Hüzün, hepimizin zaman zaman deneyimlediği evrensel bir duygudur. Sevdiğimiz birinin kaybı, bir ilişkinin sona ermesi veya hayal kırıklığı gibi birçok şeyden kaynaklanabilir. Neyse ki, bu zor duyguları ifade etmemize yardımcı olacak birçok kelime ve deyim var, özellikle de İngilizce konuşuyorsanız.
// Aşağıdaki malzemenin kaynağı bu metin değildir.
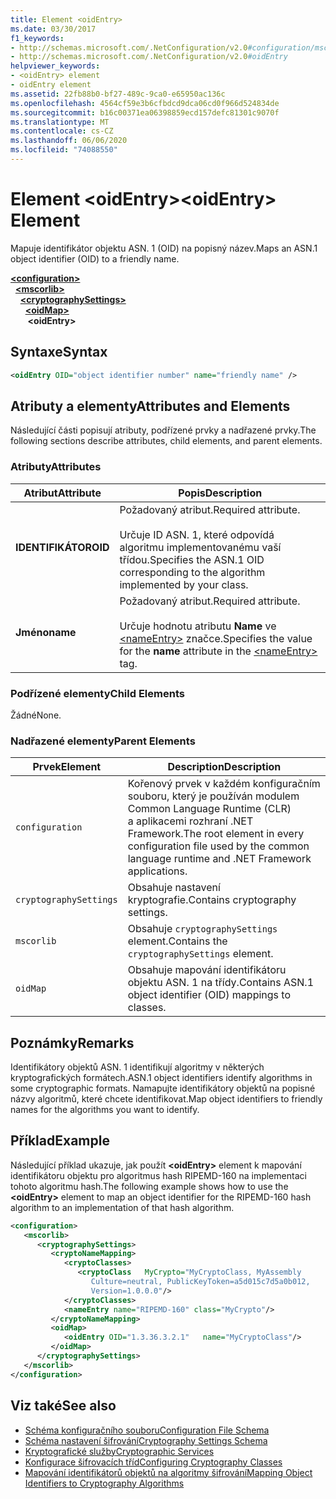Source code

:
 ```yaml
---
title: Element <oidEntry>
ms.date: 03/30/2017
f1_keywords:
- http://schemas.microsoft.com/.NetConfiguration/v2.0#configuration/mscorlib/cryptographySettings/oidMap/oidEntry
- http://schemas.microsoft.com/.NetConfiguration/v2.0#oidEntry
helpviewer_keywords:
- <oidEntry> element
- oidEntry element
ms.assetid: 22fb88b0-bf27-489c-9ca0-e65950ac136c
ms.openlocfilehash: 4564cf59e3b6cfbdcd9dca06cd0f966d524834de
ms.sourcegitcommit: b16c00371ea06398859ecd157defc81301c9070f
ms.translationtype: MT
ms.contentlocale: cs-CZ
ms.lasthandoff: 06/06/2020
ms.locfileid: "74088550"
---
```

# <a name="oidentry-element"></a><span data-ttu-id="c61bd-102">Element \<oidEntry></span><span class="sxs-lookup"><span data-stu-id="c61bd-102">\<oidEntry> Element</span></span>
<span data-ttu-id="c61bd-103">Mapuje identifikátor objektu ASN. 1 (OID) na popisný název.</span><span class="sxs-lookup"><span data-stu-id="c61bd-103">Maps an ASN.1 object identifier (OID) to a friendly name.</span></span>  

[**\<configuration>**](../configuration-element.md)\
&nbsp;&nbsp;[**\<mscorlib>**](mscorlib-element-for-cryptography-settings.md)\
&nbsp;&nbsp;&nbsp;&nbsp;[**\<cryptographySettings>**](cryptographysettings-element.md)\
&nbsp;&nbsp;&nbsp;&nbsp;&nbsp;&nbsp;[**\<oidMap>**](oidmap-element.md)\
&nbsp;&nbsp;&nbsp;&nbsp;&nbsp;&nbsp;&nbsp;**\<oidEntry>**

## <a name="syntax"></a><span data-ttu-id="c61bd-104">Syntaxe</span><span class="sxs-lookup"><span data-stu-id="c61bd-104">Syntax</span></span>  
  
```xml  
<oidEntry OID="object identifier number" name="friendly name" />  
```  
  
## <a name="attributes-and-elements"></a><span data-ttu-id="c61bd-105">Atributy a elementy</span><span class="sxs-lookup"><span data-stu-id="c61bd-105">Attributes and Elements</span></span>  
 <span data-ttu-id="c61bd-106">Následující části popisují atributy, podřízené prvky a nadřazené prvky.</span><span class="sxs-lookup"><span data-stu-id="c61bd-106">The following sections describe attributes, child elements, and parent elements.</span></span>  
  
### <a name="attributes"></a><span data-ttu-id="c61bd-107">Atributy</span><span class="sxs-lookup"><span data-stu-id="c61bd-107">Attributes</span></span>  
  
|<span data-ttu-id="c61bd-108">Atribut</span><span class="sxs-lookup"><span data-stu-id="c61bd-108">Attribute</span></span>|<span data-ttu-id="c61bd-109">Popis</span><span class="sxs-lookup"><span data-stu-id="c61bd-109">Description</span></span>|  
|---------------|-----------------|  
|<span data-ttu-id="c61bd-110">**IDENTIFIKÁTOR**</span><span class="sxs-lookup"><span data-stu-id="c61bd-110">**OID**</span></span>|<span data-ttu-id="c61bd-111">Požadovaný atribut.</span><span class="sxs-lookup"><span data-stu-id="c61bd-111">Required attribute.</span></span><br /><br /> <span data-ttu-id="c61bd-112">Určuje ID ASN. 1, které odpovídá algoritmu implementovanému vaší třídou.</span><span class="sxs-lookup"><span data-stu-id="c61bd-112">Specifies the ASN.1 OID corresponding to the algorithm implemented by your class.</span></span>|  
|<span data-ttu-id="c61bd-113">**Jméno**</span><span class="sxs-lookup"><span data-stu-id="c61bd-113">**name**</span></span>|<span data-ttu-id="c61bd-114">Požadovaný atribut.</span><span class="sxs-lookup"><span data-stu-id="c61bd-114">Required attribute.</span></span><br /><br /> <span data-ttu-id="c61bd-115">Určuje hodnotu atributu **Name** ve [\<nameEntry>](nameentry-element.md) značce.</span><span class="sxs-lookup"><span data-stu-id="c61bd-115">Specifies the value for the **name** attribute in the [\<nameEntry>](nameentry-element.md) tag.</span></span>|  
  
### <a name="child-elements"></a><span data-ttu-id="c61bd-116">Podřízené elementy</span><span class="sxs-lookup"><span data-stu-id="c61bd-116">Child Elements</span></span>  
 <span data-ttu-id="c61bd-117">Žádné</span><span class="sxs-lookup"><span data-stu-id="c61bd-117">None.</span></span>  
  
### <a name="parent-elements"></a><span data-ttu-id="c61bd-118">Nadřazené elementy</span><span class="sxs-lookup"><span data-stu-id="c61bd-118">Parent Elements</span></span>  
  
|<span data-ttu-id="c61bd-119">Prvek</span><span class="sxs-lookup"><span data-stu-id="c61bd-119">Element</span></span>|<span data-ttu-id="c61bd-120">Description</span><span class="sxs-lookup"><span data-stu-id="c61bd-120">Description</span></span>|  
|-------------|-----------------|  
|`configuration`|<span data-ttu-id="c61bd-121">Kořenový prvek v každém konfiguračním souboru, který je používán modulem Common Language Runtime (CLR) a aplikacemi rozhraní .NET Framework.</span><span class="sxs-lookup"><span data-stu-id="c61bd-121">The root element in every configuration file used by the common language runtime and .NET Framework applications.</span></span>|  
|`cryptographySettings`|<span data-ttu-id="c61bd-122">Obsahuje nastavení kryptografie.</span><span class="sxs-lookup"><span data-stu-id="c61bd-122">Contains cryptography settings.</span></span>|  
|`mscorlib`|<span data-ttu-id="c61bd-123">Obsahuje `cryptographySettings` element.</span><span class="sxs-lookup"><span data-stu-id="c61bd-123">Contains the `cryptographySettings` element.</span></span>|  
|`oidMap`|<span data-ttu-id="c61bd-124">Obsahuje mapování identifikátoru objektu ASN. 1 na třídy.</span><span class="sxs-lookup"><span data-stu-id="c61bd-124">Contains ASN.1 object identifier (OID) mappings to classes.</span></span>|  
  
## <a name="remarks"></a><span data-ttu-id="c61bd-125">Poznámky</span><span class="sxs-lookup"><span data-stu-id="c61bd-125">Remarks</span></span>  
 <span data-ttu-id="c61bd-126">Identifikátory objektů ASN. 1 identifikují algoritmy v některých kryptografických formátech.</span><span class="sxs-lookup"><span data-stu-id="c61bd-126">ASN.1 object identifiers identify algorithms in some cryptographic formats.</span></span> <span data-ttu-id="c61bd-127">Namapujte identifikátory objektů na popisné názvy algoritmů, které chcete identifikovat.</span><span class="sxs-lookup"><span data-stu-id="c61bd-127">Map object identifiers to friendly names for the algorithms you want to identify.</span></span>  
  
## <a name="example"></a><span data-ttu-id="c61bd-128">Příklad</span><span class="sxs-lookup"><span data-stu-id="c61bd-128">Example</span></span>  
 <span data-ttu-id="c61bd-129">Následující příklad ukazuje, jak použít **\<oidEntry>** element k mapování identifikátoru objektu pro algoritmus hash RIPEMD-160 na implementaci tohoto algoritmu hash.</span><span class="sxs-lookup"><span data-stu-id="c61bd-129">The following example shows how to use the **\<oidEntry>** element to map an object identifier for the RIPEMD-160 hash algorithm to an implementation of that hash algorithm.</span></span>  
  
```xml  
<configuration>  
   <mscorlib>  
      <cryptographySettings>  
         <cryptoNameMapping>  
            <cryptoClasses>  
               <cryptoClass   MyCrypto="MyCryptoClass, MyAssembly  
                  Culture=neutral, PublicKeyToken=a5d015c7d5a0b012,  
                  Version=1.0.0.0"/>  
            </cryptoClasses>  
            <nameEntry name="RIPEMD-160" class="MyCrypto"/>  
         </cryptoNameMapping>  
         <oidMap>  
            <oidEntry OID="1.3.36.3.2.1"   name="MyCryptoClass"/>  
         </oidMap>  
      </cryptographySettings>  
   </mscorlib>  
</configuration>  
```  
  
## <a name="see-also"></a><span data-ttu-id="c61bd-130">Viz také</span><span class="sxs-lookup"><span data-stu-id="c61bd-130">See also</span></span>

- [<span data-ttu-id="c61bd-131">Schéma konfiguračního souboru</span><span class="sxs-lookup"><span data-stu-id="c61bd-131">Configuration File Schema</span></span>](../index.md)
- [<span data-ttu-id="c61bd-132">Schéma nastavení šifrování</span><span class="sxs-lookup"><span data-stu-id="c61bd-132">Cryptography Settings Schema</span></span>](index.md)
- [<span data-ttu-id="c61bd-133">Kryptografické služby</span><span class="sxs-lookup"><span data-stu-id="c61bd-133">Cryptographic Services</span></span>](../../../../standard/security/cryptographic-services.md)
- [<span data-ttu-id="c61bd-134">Konfigurace šifrovacích tříd</span><span class="sxs-lookup"><span data-stu-id="c61bd-134">Configuring Cryptography Classes</span></span>](../../configure-cryptography-classes.md)
- [<span data-ttu-id="c61bd-135">Mapování identifikátorů objektů na algoritmy šifrování</span><span class="sxs-lookup"><span data-stu-id="c61bd-135">Mapping Object Identifiers to Cryptography Algorithms</span></span>](../../map-object-identifiers-to-cryptography-algorithms.md)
İngilizce’de Hüzün İfade Eden 10 Kelime

İşte üzüntüyü ifade etmek için kullanabileceğiniz 10 kelime


Sad

En yaygın ve çok yönlü kelimelerden biridir. Hafif bir üzüntüden derin bir keder duygusuna kadar çeşitli duyguları ifade etmek için kullanılabilir.

Örnek

I felt sad when my dog died.
(Köpeğim öldüğünde çok üzüldüm.)


Sorrow

Daha derin ve kalıcı bir üzüntü duygusunu ifade etmek için kullanılır. Genellikle bir kayıp veya hayal kırıklığı ile ilişkilidir.

Örnek

She was filled with sorrow after losing her mother.
(Annesini kaybettikten sonra keder içindeydi.)


Grief

Genellikle bir sevdiğinizin ölümüyle ilişkilendirilen yoğun bir üzüntü ve keder duygusudur.

Örnek

He was overcome with grief after his father’s passing.
(Babasının ölümünden sonra keder içinde boğulmuştu.)


Melancholy

Bir hüzün ve umutsuzluk duygusu ifade eder. Genellikle tefekkür ve yalnızlıkla ilişkilendirilir.

Örnek

The melancholic tune filled the room.
(Melankolik melodi odayı doldurdu.)


Heartache

Kalp ağrısı veya üzüntü duygusudur. Genellikle bir kalp kırıklığı veya hayal kırıklığı ile ilişkilidir.

Örnek

The heartache never truly goes away.
(Kalp ağrısı asla tam olarak geçmez.)


Misery

Yoğun mutsuzluk ve ıstırap duygusudur. Genellikle fakirlik, hastalık veya diğer zorluklarla ilişkilendirilir.

Örnek

The war caused widespread misery.
(Savaş yaygın sefalet yarattı.)


Desolation

Yıkım ve terk edilmişlik duygusudur. Genellikle doğal afetler veya savaşlarla ilişkilendirilir.

Örnek

The earthquake left a scene of desolation.
(Deprem, yıkım izleri bıraktı.)


Despair

Umutsuzluk ve umutsuzluk duygusudur. Genellikle bir çıkış yolu olmadığına dair bir inançla ilişkilendirilir.

Örnek

He was filled with despair after losing his job.
(İşini kaybettikten sonra umutsuzluğa kapıldı.)


Anguish

Şiddetli zihinsel veya duygusal acıdır. Genellikle işkence veya travma ile ilişkilendirilir.

Örnek

The victims of the torture suffered immense anguish.
(İşkence mağdurları büyük bir ıstırap yaşadılar.)


Longing

Bir şeye veya birine duyulan yoğun bir özlemdir. Genellikle kayıp veya ayrılık ile ilişkilendirilir.

Örnek

She felt a longing for her childhood home.
(Çocukluk evine büyük bir özlem duydu.)


Bu kelimelerin ve deyimlerin her birinin kendine özgü bir nüansı ve kullanımı olduğunu unutmayın. Duygularınızı en iyi şekilde ifade etmek için doğru kelimeyi seçmek önemlidir.

Hüzün duyuyorsanız, duygularınızı ifade etmekten çekinmeyin.